Questions fréquentes autour du Crédit d’Impôt 45Q et ses impacts
Quelle est la nouveauté majeure introduite par la loi OBBBA de 2025 concernant le crédit 45Q ?
La loi unifie la valeur du crédit d’impôt entre les différentes utilisations du CO₂ capté (EOR, stockage géologique, autres usages industriels), supprimant les différences précédemment existantes et augmentant ainsi la flexibilité et l’attractivité des projets.
Quels types de projets peuvent désormais bénéficier plus facilement du crédit d’impôt 45Q ?
Les projets intégrant la capture directe de l’air (DAC), ceux à plus petite échelle, ainsi que ceux explorant des usages innovants du CO₂ dans diverses industries.
Quelles entreprises françaises peuvent tirer parti de cette mesure ?
Des acteurs comme Engie, Veolia, Air Liquide, EDF, Axens, et Vinci Energies peuvent accélérer leurs innovations et développer des projets ambitieux grâce à une fiscalité plus avantageuse.
Le crédit d’impôt 45Q est-il accessible aux petits projets ?

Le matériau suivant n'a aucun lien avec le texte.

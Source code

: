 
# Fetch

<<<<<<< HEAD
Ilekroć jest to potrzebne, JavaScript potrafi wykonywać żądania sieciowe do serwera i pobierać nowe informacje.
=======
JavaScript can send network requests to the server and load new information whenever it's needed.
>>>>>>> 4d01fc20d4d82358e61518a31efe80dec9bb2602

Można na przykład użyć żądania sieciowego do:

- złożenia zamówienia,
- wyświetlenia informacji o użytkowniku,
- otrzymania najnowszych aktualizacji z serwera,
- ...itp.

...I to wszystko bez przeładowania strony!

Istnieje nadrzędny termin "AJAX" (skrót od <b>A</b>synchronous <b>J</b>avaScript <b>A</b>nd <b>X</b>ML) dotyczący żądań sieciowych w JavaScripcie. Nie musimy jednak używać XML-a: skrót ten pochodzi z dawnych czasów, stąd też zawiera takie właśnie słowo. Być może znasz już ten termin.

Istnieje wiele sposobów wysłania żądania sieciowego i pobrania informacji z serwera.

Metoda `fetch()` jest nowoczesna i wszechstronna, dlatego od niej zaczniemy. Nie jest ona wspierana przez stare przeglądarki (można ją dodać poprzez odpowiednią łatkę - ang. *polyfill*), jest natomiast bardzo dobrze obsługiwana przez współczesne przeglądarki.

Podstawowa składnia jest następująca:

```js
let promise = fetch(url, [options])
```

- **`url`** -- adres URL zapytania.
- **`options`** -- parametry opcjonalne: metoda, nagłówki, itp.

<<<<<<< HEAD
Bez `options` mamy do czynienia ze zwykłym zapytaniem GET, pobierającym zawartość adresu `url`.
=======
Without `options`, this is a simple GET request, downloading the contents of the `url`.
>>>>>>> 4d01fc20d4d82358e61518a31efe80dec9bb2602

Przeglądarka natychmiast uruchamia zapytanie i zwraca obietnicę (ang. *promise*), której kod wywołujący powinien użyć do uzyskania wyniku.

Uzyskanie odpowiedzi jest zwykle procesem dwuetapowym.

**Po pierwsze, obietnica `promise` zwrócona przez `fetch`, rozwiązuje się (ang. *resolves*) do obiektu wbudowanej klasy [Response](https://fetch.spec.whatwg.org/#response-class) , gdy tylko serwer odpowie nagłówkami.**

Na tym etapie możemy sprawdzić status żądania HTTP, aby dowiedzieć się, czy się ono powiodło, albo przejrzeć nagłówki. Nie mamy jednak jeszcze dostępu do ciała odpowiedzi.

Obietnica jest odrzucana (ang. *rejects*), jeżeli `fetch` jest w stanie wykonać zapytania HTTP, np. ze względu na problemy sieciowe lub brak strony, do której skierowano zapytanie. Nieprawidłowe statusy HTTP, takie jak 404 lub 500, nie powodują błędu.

Oui, la baisse des seuils de capture minimale permet aux entreprises de plus petite taille et aux start-ups de participer et d’accéder à ces incitations.
Peut-on combiner le crédit d’impôt 45Q avec d’autres aides fiscales ?
En fonction des montages financiers et des projets, il est possible de cumuler 45Q avec d’autres dispositifs, notamment liés à la rénovation énergétique ou à l’adaptation des logements, comme évoqué sur ÉquiperSenior.fr.